I’m told I am supposed to begin this show on stage by myself, before the chorale enters the stage. As you can probably guess, I have little confidence that I can be someone I’m not. I have spent my entire adult life teaching the principles of living an authentic life and feel vastly uncomfortable doing 0therwise.
What should I do? I ask myself. If I go to the director six days before the show, I sound like a whining diva. If I simply bite the bullet and sing the song, I put the show in jeopardy, because I simply can’t pull off starting this show the way it was intended. After rehearsing the song for my mother and sister, who are always supportive, they said, “You are not going to sing that song at church, are you?”
I just moved from Nashville where I had coached 100s of country singers for almost thirty years. I know what a country singer should sound like. I am not one of them. Country is not in my blood. When I would try to demonstrate for one of my country singers, I would have to mimic what I thought the song should sound like. In other words, there was no real place of authenticity to go to get to the sound I needed, so I had to play a role for which I would never be cast. As I would listen to myself or hear myself on rehearsal recordings demonstrating, I would always cringe listening.
Many people play parts in life that they simply were not cast for. I see this most often with family men in their mid-thirties to fifty. Most of the guys I have seen over the years for life coaching were younger men when they got married in a time when marriage was a given, especially in rich cultural instances.

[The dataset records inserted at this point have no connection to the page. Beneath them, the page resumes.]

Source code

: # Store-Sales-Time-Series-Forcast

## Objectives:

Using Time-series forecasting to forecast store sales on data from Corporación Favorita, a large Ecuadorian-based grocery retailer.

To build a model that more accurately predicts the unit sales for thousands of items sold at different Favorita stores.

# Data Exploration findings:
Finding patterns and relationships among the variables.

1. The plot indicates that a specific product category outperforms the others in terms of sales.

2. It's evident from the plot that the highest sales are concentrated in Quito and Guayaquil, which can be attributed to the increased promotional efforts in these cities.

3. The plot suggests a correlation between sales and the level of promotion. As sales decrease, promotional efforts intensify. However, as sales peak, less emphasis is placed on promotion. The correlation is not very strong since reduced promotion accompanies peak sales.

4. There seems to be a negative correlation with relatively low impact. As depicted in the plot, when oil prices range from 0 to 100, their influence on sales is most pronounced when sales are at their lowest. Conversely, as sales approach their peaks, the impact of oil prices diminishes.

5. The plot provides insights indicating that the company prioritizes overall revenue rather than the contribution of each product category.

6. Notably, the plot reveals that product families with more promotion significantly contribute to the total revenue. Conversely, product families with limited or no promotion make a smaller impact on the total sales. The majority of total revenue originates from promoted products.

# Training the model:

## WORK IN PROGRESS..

After having a family, these men don’t have the ability to pursue new work, because they can’t chance not having an income for their young families. They often can’t move somewhere else on a whim. They certainly wouldn’t leave the wife and kids, because they no longer want the responsibility. So, they simply feel stuck with the cards they had dealt themselves.

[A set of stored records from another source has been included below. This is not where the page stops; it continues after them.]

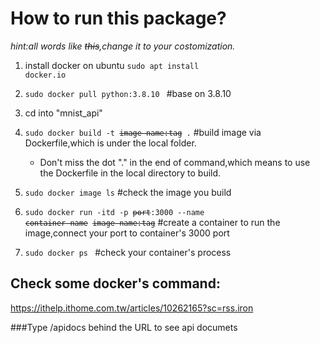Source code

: # How to run this package?
*hint:all words like ~~this~~,change it to your costomization.*

1. install docker on ubuntu <code>sudo apt install docker.io</code>
2. <code>sudo docker pull python:3.8.10 </code>     #base on 3.8.10
3. cd into "mnist_api"
4. <code>sudo docker build -t ~~image name:tag~~ .</code>     #build image via Dockerfile,which is under the local folder.
       
	 * Don't miss the dot "." in the end of command,which means to use the Dockerfile in the local directory to build.

5. <code>sudo docker image ls</code>     #check the image you build
6. <code>sudo docker run -itd -p ~~port~~:3000 --name ~~container name~~ ~~image name:tag~~</code> #create a container to run the image,connect your port to container's 3000 port
7. <code>sudo docker ps </code> #check your container's process

## Check some docker's command:
https://ithelp.ithome.com.tw/articles/10262165?sc=rss.iron

###Type /apidocs behind the URL to see api documets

In a world where most young people don’t get married till their late twenties and thirties, now, the older men look with awe at the young people taking time to discover themselves and their passions. Depressed men in the late thirties to fifty range are in epidemic proportions. We don’t hear much about this depression, because no fathers and husbands are willing to admit it to anyone, not even their wives. They would much rather immerse themselves into sports, addictive behavior, philandering, and simple emotional negligence, than abandon their responsibilities to their loving families.

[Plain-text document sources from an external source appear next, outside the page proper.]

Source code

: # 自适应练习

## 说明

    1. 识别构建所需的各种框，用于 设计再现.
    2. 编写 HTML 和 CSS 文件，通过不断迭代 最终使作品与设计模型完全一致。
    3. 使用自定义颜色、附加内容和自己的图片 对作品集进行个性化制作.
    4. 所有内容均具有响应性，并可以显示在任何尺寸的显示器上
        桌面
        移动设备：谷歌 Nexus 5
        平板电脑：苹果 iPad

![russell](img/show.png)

In some ways, you have to applaud their fortitude. In six days, my commitment to this project and being cast in the wrong role will be over, and I’ll go on my merry way, trying not to get stuck in the same situation again. Helping men find hope for their lives who have chosen paths outside of their passion is the hardest place a coach has to go, because not many choices exist for these men.
Lack of options is usually why most people get depressed in the first place. So, a good life coach tries to help a depressed person find healthy options and new ways of looking at old paradigms. Most times, I have asked the men to take time out for themselves and do something selfish and impassioned. But, even then, a lot of men don’t have the extra time or money to do anything more than what they already do to keep the family and home running appropriately, working on the house and the yard on their time off from a fifty-hour work week and wearing clothes from the Thrift Store, to have the money to buy their children school clothes and books.
The one bit of advice I can give to anyone in this situation is to get real and stay real. Be honest with the people around you, if it’s at all possible. If you don’t find honesty is a possibility, find someone who will listen to your gripes and help you see a brighter future ahead, even if it’s just a friend. Sometimes, just getting to voice your thoughts helps extinguish them. Often, one of those fathers will hear the sound of his child saying, “I love you, Daddy!” and everything will feel better for the moment. They realize that the bigger picture is not completely about their own happiness.
Depression about life is often lifted when a client does charity work or feeds the poor. You can get a true perspective on life when you get out of your own comfort zone and look at the bigger picture. Know, too, that most commitments have an ending. Look toward to that end and know that eventually you will be able to make stronger choices for yourself, even if your time is years away.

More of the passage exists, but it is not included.